WHAT TO WORK ON:
Whenever a line carries the word "master", pull it out of the entries.

GIVEN DATA:
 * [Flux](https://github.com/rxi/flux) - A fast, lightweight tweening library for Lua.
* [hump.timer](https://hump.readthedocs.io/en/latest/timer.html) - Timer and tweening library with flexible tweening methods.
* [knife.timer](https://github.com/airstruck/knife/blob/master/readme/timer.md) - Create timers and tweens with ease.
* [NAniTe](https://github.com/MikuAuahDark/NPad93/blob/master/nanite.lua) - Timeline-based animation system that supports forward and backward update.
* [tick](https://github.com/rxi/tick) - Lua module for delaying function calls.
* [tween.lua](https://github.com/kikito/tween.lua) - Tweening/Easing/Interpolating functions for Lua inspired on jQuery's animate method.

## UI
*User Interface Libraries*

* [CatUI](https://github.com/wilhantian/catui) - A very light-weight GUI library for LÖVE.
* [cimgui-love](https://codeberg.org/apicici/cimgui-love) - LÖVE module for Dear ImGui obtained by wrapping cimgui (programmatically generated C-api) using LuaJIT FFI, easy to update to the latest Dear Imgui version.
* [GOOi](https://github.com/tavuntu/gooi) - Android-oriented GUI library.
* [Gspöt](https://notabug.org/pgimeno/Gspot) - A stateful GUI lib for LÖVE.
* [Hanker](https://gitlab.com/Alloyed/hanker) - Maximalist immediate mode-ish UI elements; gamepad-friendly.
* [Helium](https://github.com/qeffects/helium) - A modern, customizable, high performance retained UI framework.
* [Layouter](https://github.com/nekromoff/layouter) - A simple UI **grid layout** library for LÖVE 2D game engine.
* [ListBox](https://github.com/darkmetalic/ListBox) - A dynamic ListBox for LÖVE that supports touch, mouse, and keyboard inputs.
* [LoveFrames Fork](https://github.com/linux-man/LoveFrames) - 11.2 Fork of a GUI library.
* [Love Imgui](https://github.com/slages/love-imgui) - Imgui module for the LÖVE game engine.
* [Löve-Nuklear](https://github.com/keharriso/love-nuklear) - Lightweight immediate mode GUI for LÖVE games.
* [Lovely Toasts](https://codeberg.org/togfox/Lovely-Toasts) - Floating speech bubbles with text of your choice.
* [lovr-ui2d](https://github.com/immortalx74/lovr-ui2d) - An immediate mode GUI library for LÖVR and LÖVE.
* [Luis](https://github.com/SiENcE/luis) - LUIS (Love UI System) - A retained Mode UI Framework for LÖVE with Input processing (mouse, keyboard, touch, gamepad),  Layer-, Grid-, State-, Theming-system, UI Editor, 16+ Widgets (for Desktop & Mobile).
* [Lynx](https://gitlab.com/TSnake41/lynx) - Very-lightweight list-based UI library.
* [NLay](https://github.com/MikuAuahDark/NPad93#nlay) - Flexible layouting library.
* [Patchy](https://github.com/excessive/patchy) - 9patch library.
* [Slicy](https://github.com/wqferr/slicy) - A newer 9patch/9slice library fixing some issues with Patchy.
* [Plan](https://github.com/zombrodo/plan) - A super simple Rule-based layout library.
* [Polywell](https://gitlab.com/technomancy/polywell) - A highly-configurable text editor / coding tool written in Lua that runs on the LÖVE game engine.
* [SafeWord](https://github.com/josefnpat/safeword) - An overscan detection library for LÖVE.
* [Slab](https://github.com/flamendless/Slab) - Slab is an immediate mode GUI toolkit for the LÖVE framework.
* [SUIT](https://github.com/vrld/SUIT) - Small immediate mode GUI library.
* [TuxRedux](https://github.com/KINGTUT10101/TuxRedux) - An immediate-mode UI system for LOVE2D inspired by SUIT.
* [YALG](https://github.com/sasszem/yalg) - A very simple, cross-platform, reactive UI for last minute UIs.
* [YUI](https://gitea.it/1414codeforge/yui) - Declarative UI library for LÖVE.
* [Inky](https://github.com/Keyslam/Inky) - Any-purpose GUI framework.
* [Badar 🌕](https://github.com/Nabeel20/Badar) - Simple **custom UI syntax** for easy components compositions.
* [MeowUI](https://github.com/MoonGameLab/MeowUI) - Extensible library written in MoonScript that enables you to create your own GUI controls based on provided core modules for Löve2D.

RESULT OF THIS EXERCISE:
* [knife.timer](https://github.com/airstruck/knife/blob/master/readme/timer.md) - Create timers and tweens with ease.
* [NAniTe](https://github.com/MikuAuahDark/NPad93/blob/master/nanite.lua) - Timeline-based animation system that supports forward and backward update.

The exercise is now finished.